A month or two ago I noticed a new feature in Backpack called Writeboards. You can tell how busy I have been, with work, volunteer stuff, family, and travel, by realizing that I saw the link to the new feature hundreds of times over weeks before I felt I had a moment to click on it and check it out. It is really cool. For composing text for reports, essays, and the like, it has within a week replaced Microsoft Word for me. Thus, I do understand Bill Gates' concerns. (Aha! I just realized that Writeboard can't give me a word count, so I have to paste this stuff into a blank Word document to get that. But I am sure that's coming soon to Writeboard.)

I've grown to dislike Word in the past year or two. It's clunky, slow, and d'es quirky things that I find personally disruptive. Sure, it may be the way I have it configured, but I am a user and my perception is king in this market. So, yes, even though Writeboard is designed for multiple author collaborations, I am using it instead of Word whenever I can. But it is the collaborative aspects that are the most promising.

No doubt you have worked with one or two (or more) others on a Word document. Someone drafts it. Sends it to others. They make changes using "track changes" and send it back and forth and around and around. Eventually the numbering system on the evolving file g'es funny, or someone d'esn't get the email with the Word attachment, or loses it to their spam filter. The original author might get back four files that have to be conflated into a single document and that is a real pain in the you know what. Writeboard acts like a word processor with wiki-type functionality. You create a document, invite others to edit it with you. The functionality sends them invitations with a password so that they can view and edit the document. Each time someone makes changes and saves them, a replica of the document--as it currently is saved--becomes the latest link in the right-hand column of saved versions. Of course, you can tell who made which set of changes. And even better, you can compare any version with any other version (or versions) and get a view that shows the original and changes in a single window. After multiple changes by multiple authors, that window is pretty strange looking. However, it is in fact easy to see what the changes have been and who made them.

The latest use I am making of it is to draft a call with Chris Davis, of Baker College. He and I are co-editing a special issue of _Inovate: Journal of Online Education_ on the Net Generation/Echo Boomers and we're using Writeboard to draft the call for papers.

But, enough of my thrill at playing with this new tool and back to the sea change.
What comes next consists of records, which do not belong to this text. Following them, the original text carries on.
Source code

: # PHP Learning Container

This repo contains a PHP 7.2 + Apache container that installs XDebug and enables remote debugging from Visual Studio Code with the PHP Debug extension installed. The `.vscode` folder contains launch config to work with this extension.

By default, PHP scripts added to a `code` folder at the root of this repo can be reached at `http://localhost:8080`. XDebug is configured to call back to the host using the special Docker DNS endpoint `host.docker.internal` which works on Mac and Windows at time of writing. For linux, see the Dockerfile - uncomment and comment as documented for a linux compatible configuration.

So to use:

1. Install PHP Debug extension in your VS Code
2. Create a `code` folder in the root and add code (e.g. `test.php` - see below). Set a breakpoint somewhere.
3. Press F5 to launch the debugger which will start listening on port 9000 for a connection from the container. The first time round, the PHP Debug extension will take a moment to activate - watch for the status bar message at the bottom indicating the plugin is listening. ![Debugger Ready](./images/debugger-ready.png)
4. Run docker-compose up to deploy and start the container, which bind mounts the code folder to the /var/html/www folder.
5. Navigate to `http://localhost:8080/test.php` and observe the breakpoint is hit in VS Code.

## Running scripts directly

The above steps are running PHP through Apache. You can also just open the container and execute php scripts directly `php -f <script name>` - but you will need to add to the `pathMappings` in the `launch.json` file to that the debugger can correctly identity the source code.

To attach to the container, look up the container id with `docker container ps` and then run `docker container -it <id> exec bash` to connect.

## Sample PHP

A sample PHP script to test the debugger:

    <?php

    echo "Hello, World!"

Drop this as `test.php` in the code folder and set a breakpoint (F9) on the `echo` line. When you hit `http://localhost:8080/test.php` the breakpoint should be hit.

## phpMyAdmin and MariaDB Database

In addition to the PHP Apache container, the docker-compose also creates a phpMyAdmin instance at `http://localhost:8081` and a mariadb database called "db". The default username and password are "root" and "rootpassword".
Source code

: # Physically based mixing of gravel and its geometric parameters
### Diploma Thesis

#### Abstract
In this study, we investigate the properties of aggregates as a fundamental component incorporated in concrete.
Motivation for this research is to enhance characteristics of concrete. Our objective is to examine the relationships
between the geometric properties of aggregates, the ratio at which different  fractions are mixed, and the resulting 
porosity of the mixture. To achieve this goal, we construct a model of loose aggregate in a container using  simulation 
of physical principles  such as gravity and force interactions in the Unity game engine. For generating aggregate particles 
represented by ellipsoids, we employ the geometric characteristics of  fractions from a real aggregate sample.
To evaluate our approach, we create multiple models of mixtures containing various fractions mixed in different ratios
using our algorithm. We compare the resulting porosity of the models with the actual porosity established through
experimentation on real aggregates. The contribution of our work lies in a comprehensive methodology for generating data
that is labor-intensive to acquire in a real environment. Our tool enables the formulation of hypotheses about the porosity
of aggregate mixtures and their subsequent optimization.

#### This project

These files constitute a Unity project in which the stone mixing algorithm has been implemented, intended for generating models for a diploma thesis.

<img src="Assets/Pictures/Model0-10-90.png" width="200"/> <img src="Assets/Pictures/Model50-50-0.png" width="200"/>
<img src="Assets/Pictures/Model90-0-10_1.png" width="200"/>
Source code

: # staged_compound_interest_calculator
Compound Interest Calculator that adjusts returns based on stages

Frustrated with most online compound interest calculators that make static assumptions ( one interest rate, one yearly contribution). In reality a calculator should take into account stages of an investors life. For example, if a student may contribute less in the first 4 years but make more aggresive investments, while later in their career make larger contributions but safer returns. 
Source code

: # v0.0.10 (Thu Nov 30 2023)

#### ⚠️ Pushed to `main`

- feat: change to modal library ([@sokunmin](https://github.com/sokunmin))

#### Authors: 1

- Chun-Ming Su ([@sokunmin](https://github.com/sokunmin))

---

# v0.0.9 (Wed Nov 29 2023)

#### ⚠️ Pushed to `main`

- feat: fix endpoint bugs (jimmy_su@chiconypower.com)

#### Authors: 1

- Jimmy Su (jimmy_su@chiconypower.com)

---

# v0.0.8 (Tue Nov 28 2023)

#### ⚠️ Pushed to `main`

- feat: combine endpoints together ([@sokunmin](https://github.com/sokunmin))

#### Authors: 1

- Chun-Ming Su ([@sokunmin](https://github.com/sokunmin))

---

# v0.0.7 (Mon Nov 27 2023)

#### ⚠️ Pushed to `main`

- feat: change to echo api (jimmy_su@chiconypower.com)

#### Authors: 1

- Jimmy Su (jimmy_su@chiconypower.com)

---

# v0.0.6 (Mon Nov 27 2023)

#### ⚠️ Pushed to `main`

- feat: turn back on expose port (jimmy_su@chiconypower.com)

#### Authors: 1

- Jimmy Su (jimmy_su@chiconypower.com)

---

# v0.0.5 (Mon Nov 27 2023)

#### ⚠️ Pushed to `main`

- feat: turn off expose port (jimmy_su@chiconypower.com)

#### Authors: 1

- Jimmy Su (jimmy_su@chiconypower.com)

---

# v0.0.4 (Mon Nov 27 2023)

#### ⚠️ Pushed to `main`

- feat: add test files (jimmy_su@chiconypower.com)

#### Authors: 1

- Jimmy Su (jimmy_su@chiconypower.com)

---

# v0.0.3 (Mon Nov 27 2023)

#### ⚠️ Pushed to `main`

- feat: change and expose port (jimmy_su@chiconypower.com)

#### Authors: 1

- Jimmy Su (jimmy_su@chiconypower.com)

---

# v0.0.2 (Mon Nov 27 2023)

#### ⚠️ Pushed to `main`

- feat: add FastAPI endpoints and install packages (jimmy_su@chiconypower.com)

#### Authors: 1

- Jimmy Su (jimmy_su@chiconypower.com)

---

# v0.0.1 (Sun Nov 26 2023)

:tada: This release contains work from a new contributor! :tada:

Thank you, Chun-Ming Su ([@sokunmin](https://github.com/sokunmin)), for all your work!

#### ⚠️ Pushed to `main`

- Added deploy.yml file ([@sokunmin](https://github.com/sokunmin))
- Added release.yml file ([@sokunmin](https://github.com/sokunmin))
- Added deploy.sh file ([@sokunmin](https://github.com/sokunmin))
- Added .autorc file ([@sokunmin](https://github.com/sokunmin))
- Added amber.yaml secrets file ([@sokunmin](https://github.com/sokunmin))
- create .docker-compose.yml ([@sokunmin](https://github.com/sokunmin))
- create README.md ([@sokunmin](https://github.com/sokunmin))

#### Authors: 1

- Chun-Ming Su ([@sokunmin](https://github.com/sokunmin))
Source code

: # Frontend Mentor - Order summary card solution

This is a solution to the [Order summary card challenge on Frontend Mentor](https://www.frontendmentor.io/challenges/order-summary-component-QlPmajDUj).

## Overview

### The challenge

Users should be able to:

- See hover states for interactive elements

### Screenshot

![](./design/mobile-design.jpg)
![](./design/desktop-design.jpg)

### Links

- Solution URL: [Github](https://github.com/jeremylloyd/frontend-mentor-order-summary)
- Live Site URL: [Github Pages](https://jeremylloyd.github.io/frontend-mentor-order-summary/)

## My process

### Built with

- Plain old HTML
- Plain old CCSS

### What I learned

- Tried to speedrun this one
That phrase seems particularly apt when you realize that it is Shakespearean, from The Tempest:

Full fathom five thy father lies;
Of his bones are coral made;
Those are pearls that were his eyes:
Nothing of him that doth fade
But doth suffer a sea-change
Into something rich and strange.


Obviously, Gates is worried that "thy father" could eventually be Microsoft, when the core platform that software uses is fully Web-based and uses the browser instead of an operating system. A Wharton professor writes, in a recent article title Why is Microsoft Afraid of Google, that "As the Internet becomes more of an essential part of the computing experience, if anything else from a network becomes a central link in the user's (that's me) experience, that poses a challenge to Windows and software programs like Office, which has higher profit margins than Windows itself." Yup.

This user is turning from Word to Writeboard. I haven't researched it yet, but I am sure that the online equivalent of Excel is out there also. Once I can start using that, I may not ever need Office on my laptop again. Disruptive change, indeed.